Hacia los últimos años de su vida, Leonora destacó con especial grandilocuencia y unicidad en la producción en bronce. Volvieron a la vida los especímenes alargados y zoomorfos que poblaron por tanto tiempo sus pinturas e imaginación. Una vez más, los seres andróginos y animalísticos se apoderaron de tareas cotidianas, emanando un aura mística y poética que transfigura los espacios que habitan. Seres que finalmente asientan su bestiario fantástico, famoso por su distinguible estética y su austeridad morfológica. Bastan unos colmillos, unos cuernos o un pico para convertir un trozo de materia en una criatura mítica navegando por los arroyos de Paseo de la Reforma.
En obras como La baldolinista, La Palmista o La inventora del atole, la mujer vuelve a ser el centro de la acción. Fuerza creadora, impulsora de las artes o la ciencia, emancipada, solitaria y dueña de su destino. Mientras que en la célebre escultura Cocodrilo, inspirada en su cuadro del 98 Qué tal los pequeños cocodrilos, establece la iconocidad reptiliana que se volvería estandarte de su estilo. Los cocodrilos, seres de instintos primitivos y protectores de sus crías, representan la supervivencia del cuerpo y el espíritu a toda costa; seres conectados con el origen de la vida a través de su hábitat acuático.

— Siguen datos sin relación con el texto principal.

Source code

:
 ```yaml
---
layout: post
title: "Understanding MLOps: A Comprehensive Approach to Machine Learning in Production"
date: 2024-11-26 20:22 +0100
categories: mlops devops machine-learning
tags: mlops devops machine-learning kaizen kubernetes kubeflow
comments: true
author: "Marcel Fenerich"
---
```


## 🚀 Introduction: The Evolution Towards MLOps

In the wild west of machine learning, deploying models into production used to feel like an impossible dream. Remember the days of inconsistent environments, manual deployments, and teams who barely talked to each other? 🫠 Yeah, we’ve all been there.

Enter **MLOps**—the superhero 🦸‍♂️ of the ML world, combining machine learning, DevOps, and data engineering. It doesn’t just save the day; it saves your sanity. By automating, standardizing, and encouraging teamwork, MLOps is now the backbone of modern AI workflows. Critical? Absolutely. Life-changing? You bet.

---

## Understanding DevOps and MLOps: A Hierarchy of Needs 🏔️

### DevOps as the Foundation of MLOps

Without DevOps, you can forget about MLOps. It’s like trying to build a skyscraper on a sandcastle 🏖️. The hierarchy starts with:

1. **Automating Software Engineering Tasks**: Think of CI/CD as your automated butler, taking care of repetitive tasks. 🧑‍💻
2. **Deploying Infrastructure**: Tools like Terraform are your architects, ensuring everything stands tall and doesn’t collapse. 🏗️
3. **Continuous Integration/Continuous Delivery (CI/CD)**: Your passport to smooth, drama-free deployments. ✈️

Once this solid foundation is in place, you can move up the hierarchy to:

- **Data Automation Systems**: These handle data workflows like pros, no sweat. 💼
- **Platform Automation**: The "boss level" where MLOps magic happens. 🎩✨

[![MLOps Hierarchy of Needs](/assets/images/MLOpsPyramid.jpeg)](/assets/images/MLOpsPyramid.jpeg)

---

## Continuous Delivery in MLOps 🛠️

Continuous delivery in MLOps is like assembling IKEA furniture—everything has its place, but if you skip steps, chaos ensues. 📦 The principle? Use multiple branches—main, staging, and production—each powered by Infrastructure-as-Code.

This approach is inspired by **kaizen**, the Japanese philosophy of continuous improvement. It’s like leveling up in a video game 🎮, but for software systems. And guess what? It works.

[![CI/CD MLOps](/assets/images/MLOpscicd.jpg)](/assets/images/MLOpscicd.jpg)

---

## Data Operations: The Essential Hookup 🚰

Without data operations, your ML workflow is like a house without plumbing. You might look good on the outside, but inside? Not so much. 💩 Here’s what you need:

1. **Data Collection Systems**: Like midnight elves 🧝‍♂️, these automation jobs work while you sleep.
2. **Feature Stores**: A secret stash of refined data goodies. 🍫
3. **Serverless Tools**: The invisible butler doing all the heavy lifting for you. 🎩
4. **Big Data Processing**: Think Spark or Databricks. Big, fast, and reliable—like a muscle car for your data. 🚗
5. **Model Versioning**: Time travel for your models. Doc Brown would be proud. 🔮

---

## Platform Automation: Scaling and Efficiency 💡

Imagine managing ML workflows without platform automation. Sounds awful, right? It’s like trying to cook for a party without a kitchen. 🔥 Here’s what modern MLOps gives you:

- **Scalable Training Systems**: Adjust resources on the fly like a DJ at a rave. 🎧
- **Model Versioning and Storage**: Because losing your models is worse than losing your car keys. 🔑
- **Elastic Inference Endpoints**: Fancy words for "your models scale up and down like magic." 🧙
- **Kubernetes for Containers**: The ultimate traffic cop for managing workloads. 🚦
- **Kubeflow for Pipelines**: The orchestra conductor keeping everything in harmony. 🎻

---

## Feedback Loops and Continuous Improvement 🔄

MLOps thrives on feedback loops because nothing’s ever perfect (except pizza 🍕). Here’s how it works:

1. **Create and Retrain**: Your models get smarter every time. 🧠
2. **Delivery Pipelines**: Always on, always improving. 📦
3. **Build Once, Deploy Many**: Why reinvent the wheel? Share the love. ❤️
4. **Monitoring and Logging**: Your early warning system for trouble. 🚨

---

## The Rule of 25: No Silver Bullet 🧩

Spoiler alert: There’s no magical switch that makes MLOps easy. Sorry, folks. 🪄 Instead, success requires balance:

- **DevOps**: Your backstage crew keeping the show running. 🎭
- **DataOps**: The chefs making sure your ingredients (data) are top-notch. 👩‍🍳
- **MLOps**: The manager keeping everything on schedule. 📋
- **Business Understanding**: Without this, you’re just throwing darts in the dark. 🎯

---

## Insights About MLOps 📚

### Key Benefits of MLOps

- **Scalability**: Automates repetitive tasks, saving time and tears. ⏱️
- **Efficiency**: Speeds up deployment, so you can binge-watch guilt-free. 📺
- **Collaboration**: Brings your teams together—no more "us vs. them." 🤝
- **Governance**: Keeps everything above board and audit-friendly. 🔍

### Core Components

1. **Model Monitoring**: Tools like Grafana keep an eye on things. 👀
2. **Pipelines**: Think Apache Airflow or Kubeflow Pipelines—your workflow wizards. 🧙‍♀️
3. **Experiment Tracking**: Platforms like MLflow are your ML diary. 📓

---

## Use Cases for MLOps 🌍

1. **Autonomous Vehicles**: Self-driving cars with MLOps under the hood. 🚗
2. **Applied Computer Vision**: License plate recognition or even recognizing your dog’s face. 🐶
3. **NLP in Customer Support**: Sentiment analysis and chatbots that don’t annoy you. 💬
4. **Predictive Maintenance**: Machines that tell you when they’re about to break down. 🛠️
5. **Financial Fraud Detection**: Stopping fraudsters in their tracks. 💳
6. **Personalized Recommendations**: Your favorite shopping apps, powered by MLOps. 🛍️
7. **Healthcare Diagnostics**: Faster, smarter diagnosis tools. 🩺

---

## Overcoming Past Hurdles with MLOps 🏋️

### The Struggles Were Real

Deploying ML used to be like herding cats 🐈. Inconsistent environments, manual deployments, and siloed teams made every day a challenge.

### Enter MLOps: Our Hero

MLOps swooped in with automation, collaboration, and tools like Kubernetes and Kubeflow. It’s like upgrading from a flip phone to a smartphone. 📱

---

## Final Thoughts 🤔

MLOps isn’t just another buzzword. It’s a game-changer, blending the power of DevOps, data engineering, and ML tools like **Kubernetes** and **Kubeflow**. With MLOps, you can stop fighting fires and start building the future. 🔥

“El amor absoluto es para los hijos o las hijas. Otros vienen y se van”.
Leonora Carrington
Pese a su inclinación feminista, Carrington disintió de sus aliadas contemporáneas y defendió el rol de madre como elemento clave en la experiencia de la mujer. Su segundo matrimonio con el fotógrafo húngaro Emir ‘Chiki’ Weisz le dio dos hijos: Gabriel y Pablo. Elena Poniatowska, amiga suya, recuerda que "fue una mujer que vivió para pintar y para sus hijos". La misma Leonora diría alguna vez: “Nosotras las mujeres somos animales condicionados por la maternidad. Para los animales que somos femeninos, hacer el amor, seguido por el gran drama de dar a luz a un nuevo ser animal, nos empuja a las profundidades de la caverna biológica”.

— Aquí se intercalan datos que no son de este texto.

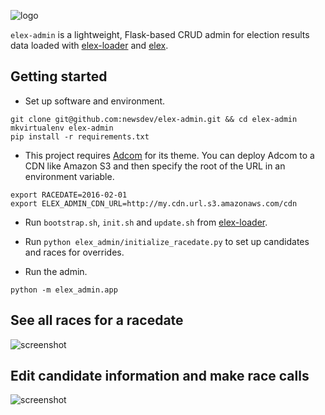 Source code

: ![logo](https://cloud.githubusercontent.com/assets/109988/12101478/fb48694c-b302-11e5-8ff5-0a607bf7c848.png)

`elex-admin` is a lightweight, Flask-based CRUD admin for election results data loaded with [elex-loader](https://github.com/newsdev/elex-loader) and [elex](https://github.com/newsdev/elex).

## Getting started
* Set up software and environment.
```
git clone git@github.com:newsdev/elex-admin.git && cd elex-admin
mkvirtualenv elex-admin
pip install -r requirements.txt
```

* This project requires [Adcom](https://github.com/newsdev/adcom) for its theme. You can deploy Adcom to a CDN like Amazon S3 and then specify the root of the URL in an environment variable.
```
export RACEDATE=2016-02-01
export ELEX_ADMIN_CDN_URL=http://my.cdn.url.s3.amazonaws.com/cdn
```

* Run `bootstrap.sh`, `init.sh` and `update.sh` from [elex-loader](https://github.com/newsdev/elex-loader).

* Run `python elex_admin/initialize_racedate.py` to set up candidates and races for overrides.

* Run the admin.
```
python -m elex_admin.app
```
## See all races for a racedate
![screenshot](https://cloud.githubusercontent.com/assets/109988/13506676/3c69d384-e14d-11e5-898e-e2b91ba1c38d.png)

## Edit candidate information and make race calls
![screenshot](https://cloud.githubusercontent.com/assets/109988/13506720/7f125e5e-e14d-11e5-930b-d6f66008f300.png)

Su matrimonio con Emir prosperó hasta el final de la vida del fotógrafo en 2007 a sus 97 años, cuatro años antes de que ella muriera por complicaciones pulmonares en 2011 en la Ciudad de México a los 94. En 2005 su obra El Juglar de 1954 fue subastada por la célebre casa de británica Christie’s en 713’000 dólares, estableciendo un récord por el precio más alto pagado por una obra de un artista surrealista viviente. Siempre quiso volver a Inglaterra, pero su familia, sus hijos y las resonancias de su legado estaban aquí.

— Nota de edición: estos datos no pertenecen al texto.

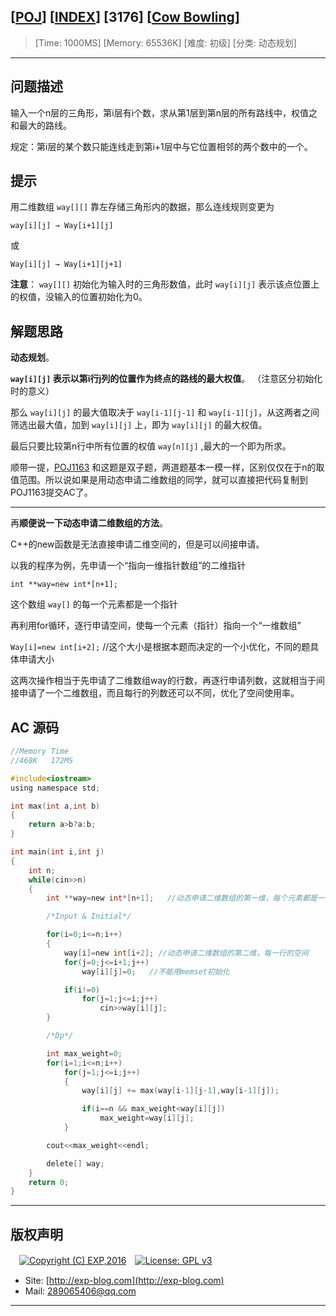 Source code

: ## [[POJ](http://poj.org/)] [[INDEX](https://github.com/lyy289065406/POJ-Solving-Reports)] [3176] [[Cow Bowling](http://poj.org/problem?id=3176)]

> [Time: 1000MS] [Memory: 65536K] [难度: 初级] [分类: 动态规划]

------

## 问题描述

输入一个n层的三角形，第i层有i个数，求从第1层到第n层的所有路线中，权值之和最大的路线。

规定：第i层的某个数只能连线走到第i+1层中与它位置相邻的两个数中的一个。


## 提示

用二维数组 `way[][]` 靠左存储三角形内的数据，那么连线规则变更为

`way[i][j] → Way[i+1][j]`

或 

`Way[i][j] → Way[i+1][j+1]`

**注意**： `way[][]` 初始化为输入时的三角形数值，此时 `way[i][j]` 表示该点位置上的权值，没输入的位置初始化为0。


## 解题思路

**动态规划**。

**`way[i][j]` 表示以第i行j列的位置作为终点的路线的最大权值**。 （注意区分初始化时的意义）

那么 `way[i][j]` 的最大值取决于 `way[i-1][j-1]` 和 `way[i-1][j]`，从这两者之间筛选出最大值，加到 `way[i][j]` 上，即为 `way[i][j]` 的最大权值。

最后只要比较第n行中所有位置的权值 `way[n][j]` ,最大的一个即为所求。



顺带一提，[POJ1163](http://exp-blog.com/2018/06/23/pid-928/) 和这题是双子题，两道题基本一模一样，区别仅仅在于n的取值范围。所以说如果是用动态申请二维数组的同学，就可以直接把代码复制到POJ1163提交AC了。


------



再**顺便说一下动态申请二维数组的方法**。

C++的new函数是无法直接申请二维空间的，但是可以间接申请。

以我的程序为例，先申请一个“指向一维指针数组”的二维指针

`int **way=new int*[n+1];`

这个数组 `way[]` 的每一个元素都是一个指针

再利用for循环，逐行申请空间，使每一个元素（指针）指向一个“一维数组”

`Way[i]=new int[i+2];`   //这个大小是根据本题而决定的一个小优化，不同的题具体申请大小


这两次操作相当于先申请了二维数组way的行数，再逐行申请列数，这就相当于间接申请了一个二维数组，而且每行的列数还可以不同，优化了空间使用率。


## AC 源码


```c
//Memory Time 
//468K   172MS 

#include<iostream>
using namespace std;

int max(int a,int b)
{
	return a>b?a:b;
}

int main(int i,int j)
{
	int n;
	while(cin>>n)
	{
		int **way=new int*[n+1];   //动态申请二维数组的第一维，每个元素都是一个一维数组的指针

		/*Input & Initial*/

		for(i=0;i<=n;i++)
		{
			way[i]=new int[i+2]; //动态申请二维数组的第二维，每一行的空间
			for(j=0;j<=i+1;j++)
				way[i][j]=0;   //不能用memset初始化

			if(i!=0)
				for(j=1;j<=i;j++)
					cin>>way[i][j];
		}

		/*Dp*/

		int max_weight=0;
		for(i=1;i<=n;i++)
			for(j=1;j<=i;j++)
			{
				way[i][j] += max(way[i-1][j-1],way[i-1][j]);

				if(i==n && max_weight<way[i][j])
					max_weight=way[i][j];
			}

		cout<<max_weight<<endl;

		delete[] way;
	}
	return 0;
}
```

------

## 版权声明

　[![Copyright (C) EXP,2016](https://img.shields.io/badge/Copyright%20(C)-EXP%202016-blue.svg)](http://exp-blog.com)　[![License: GPL v3](https://img.shields.io/badge/License-GPL%20v3-blue.svg)](https://www.gnu.org/licenses/gpl-3.0)
  

- Site: [http://exp-blog.com](http://exp-blog.com) 
- Mail: <a href="mailto:289065406@qq.com?subject=[EXP's Github]%20Your%20Question%20（请写下您的疑问）&amp;body=What%20can%20I%20help%20you?%20（需要我提供什么帮助吗？）">289065406@qq.com</a>


------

Con la reciente inauguración del Museo Leonora Carrington en San Luis Potosí, que alberga más de cien piezas que incluyen esculturas, joyería, litografías y bocetos inéditos, queda manifiesto el inmenso amor que México le guarda a la Giganta de Inglaterra, incansable y franca revolucionaria, sibila de las vanguardias plásticas latinoamericanas.
"Mi cabeza es un féretro para mis pensamientos, mi cuerpo es un ataúd".